SMOKEHOUSE SPIRITUALITY – GOD FINALLY CALLED ME TO BE A FARMACIST
Well now… I reckon one doesn’t ever quite leave where she or he comes from. I come from a line of healers—though we didn’t always call it that. In a day and a time when big Pharma was not a thing and the most trusted professional in town was the druggist, Pawpaw Copeland stood behind a wooden counter as an apothecary. He compounded powders and measured tonics with a steady hand. My daddy followed him, sixty years a pharmacist in our little hometown, tending folks one prescription at a time. They worked on the far side of sickness, doing their good after the body had already cried out.
And me? I like to say the Lord took one look at my high school chemistry grades and decided I’d best not be trusted with a mortar and pestle—so He called me to preach instead. My little sister got the pharmacy nod and carried on the trusted druggist presence in our hometown with integrity and quiet class.
Fifty years I gave to that calling to preach. Since 1983, I’ve been a proud and thankful ordained United Methodist preacher-pastor type walking with people through joy and grief, sin and grace, birth and burial. It’s a different kind of healing, but healing just the same. And it was certainly seen as an honor and privilege to serve in this way. Then in July of 2025, I laid that work down.
I’ve come to recognize through the years that pastors rarely are “put out to pasture”, but oddly enough, I wanted my next to be all about pastures. It could be said that a calling doesn’t end—it just changes fields.

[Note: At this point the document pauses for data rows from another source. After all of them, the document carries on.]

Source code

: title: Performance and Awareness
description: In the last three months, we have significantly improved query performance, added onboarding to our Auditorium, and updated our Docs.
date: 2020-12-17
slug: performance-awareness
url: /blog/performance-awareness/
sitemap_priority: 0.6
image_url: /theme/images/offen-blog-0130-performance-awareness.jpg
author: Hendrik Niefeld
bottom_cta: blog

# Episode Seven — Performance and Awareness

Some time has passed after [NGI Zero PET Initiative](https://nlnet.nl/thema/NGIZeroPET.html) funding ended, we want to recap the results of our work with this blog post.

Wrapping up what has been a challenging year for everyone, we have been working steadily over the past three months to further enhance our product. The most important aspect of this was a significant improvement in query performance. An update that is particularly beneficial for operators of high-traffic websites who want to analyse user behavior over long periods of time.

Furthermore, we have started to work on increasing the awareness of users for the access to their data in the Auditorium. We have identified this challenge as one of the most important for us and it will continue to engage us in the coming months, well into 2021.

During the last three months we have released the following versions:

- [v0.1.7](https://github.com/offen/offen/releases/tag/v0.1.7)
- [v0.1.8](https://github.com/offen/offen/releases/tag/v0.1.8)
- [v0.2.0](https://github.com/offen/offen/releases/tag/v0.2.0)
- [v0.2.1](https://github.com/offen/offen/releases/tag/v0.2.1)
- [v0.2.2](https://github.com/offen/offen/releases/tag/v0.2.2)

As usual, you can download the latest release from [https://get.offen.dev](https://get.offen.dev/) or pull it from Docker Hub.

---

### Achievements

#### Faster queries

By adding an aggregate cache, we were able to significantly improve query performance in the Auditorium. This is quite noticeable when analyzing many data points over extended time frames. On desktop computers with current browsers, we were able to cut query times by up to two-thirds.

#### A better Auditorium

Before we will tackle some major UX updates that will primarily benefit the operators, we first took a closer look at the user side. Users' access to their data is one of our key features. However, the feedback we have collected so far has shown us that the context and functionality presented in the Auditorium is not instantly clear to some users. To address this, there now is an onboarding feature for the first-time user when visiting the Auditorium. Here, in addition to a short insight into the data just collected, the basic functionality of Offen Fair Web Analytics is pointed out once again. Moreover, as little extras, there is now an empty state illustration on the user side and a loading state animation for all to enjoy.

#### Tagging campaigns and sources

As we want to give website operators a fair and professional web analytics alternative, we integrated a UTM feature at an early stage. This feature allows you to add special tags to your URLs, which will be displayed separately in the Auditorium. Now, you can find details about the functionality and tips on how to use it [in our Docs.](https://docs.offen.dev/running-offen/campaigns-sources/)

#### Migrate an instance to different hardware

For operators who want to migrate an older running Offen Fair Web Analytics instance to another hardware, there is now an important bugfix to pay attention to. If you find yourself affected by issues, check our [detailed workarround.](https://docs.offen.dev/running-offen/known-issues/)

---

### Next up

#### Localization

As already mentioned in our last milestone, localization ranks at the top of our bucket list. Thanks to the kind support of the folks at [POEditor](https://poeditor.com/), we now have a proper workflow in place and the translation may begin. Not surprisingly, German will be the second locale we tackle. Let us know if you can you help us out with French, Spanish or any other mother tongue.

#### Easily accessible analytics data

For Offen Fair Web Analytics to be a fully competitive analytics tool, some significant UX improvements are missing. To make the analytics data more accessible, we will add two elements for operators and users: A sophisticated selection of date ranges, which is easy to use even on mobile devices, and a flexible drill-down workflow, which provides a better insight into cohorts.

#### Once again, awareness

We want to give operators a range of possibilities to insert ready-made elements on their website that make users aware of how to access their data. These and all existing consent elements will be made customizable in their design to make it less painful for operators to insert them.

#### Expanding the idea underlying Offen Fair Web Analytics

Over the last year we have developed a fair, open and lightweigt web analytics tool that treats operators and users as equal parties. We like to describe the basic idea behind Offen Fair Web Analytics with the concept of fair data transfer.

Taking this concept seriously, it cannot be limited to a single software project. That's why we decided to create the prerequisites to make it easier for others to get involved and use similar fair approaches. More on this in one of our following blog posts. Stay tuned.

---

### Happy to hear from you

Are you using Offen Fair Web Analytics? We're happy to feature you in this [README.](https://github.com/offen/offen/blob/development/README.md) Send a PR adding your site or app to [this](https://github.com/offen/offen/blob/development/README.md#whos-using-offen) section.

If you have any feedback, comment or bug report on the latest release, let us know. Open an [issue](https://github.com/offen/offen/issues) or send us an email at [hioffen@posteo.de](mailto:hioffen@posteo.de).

I knew my “next” would be farming. And I like to say God saw my heart and read my passion, and called me to be a farmacist. Not the kind that leans on sacks and sprays, but the kind that leans low and listens. Farming without the crutch of chemical fertilizers, pesticides, herbicides, or fungicides. Not just farming without… but farming with—with the soil, with the seasons, with the cover crops, with the watersheds, with the unseen life underfoot, and with the creatures God put here to help tend it. Being a farmacist is all about healing—healing soil that strengthens nutrition that is often depleted in store bought crops and meat. This healing restores health through carefully raised food.
This week I found myself out at Sovereignty Ranch, just outside Bandera, Texas among a gathering of folks who speak the old truths in new words—regeneration, as we now call it. But as I listened, it sounded a whole lot like remembering. Remembering that our family has always been in the healing business.
Speakers stood up and talked about soil not as dirt, but as a living organisms. There was talk about cover crops that don’t just protect the ground but feed it. We came to celebrate the understanding that fruit and vegetables coming out of healthy soil could be bursting with real nutrition. I could “amen” the talk about animals not as units of production, but as partners in the healing of land. And somewhere along the way, a light came on for me—slow and steady, like dawn over a pasture. I give some of the credit to a young woman named Erin Martin Hollingsworth who spoke plainly about food as medicine.
Erin reminded us that if we’ve tried to heal the body without tending the ground it rises from that yields what we eat, then our efforts are close to useless. If the soil is sick, the food is weak. And if the food is weak, the people won’t be strong for long. Furthermore, she pitched for buying locally farm raised instead of shipped food that losses nutrition every day after picking.
My Pawpaw and my daddy worked hard to mend what was broken downstream—but what if the Lord is calling some of us farmacist upstream now? To tend the soil so the sickness doesn’t take hold in the first place and getting an upstream approach. It struck me plain: this, too, is ministry.
Only now the congregation has roots and hooves and wings. The sermon is written in grass and dung and rain. And the healing—Lord willing—works its way from the ground up, quiet and steady and true.
I may have left the pulpit, but I haven’t stopped preaching. I’ve just taken to speaking in rows of non-tilled furrows… in farrowing stalls and lush green clover patches up to my chest. All the while I’m trusting and listening to the soil to say “Amen.”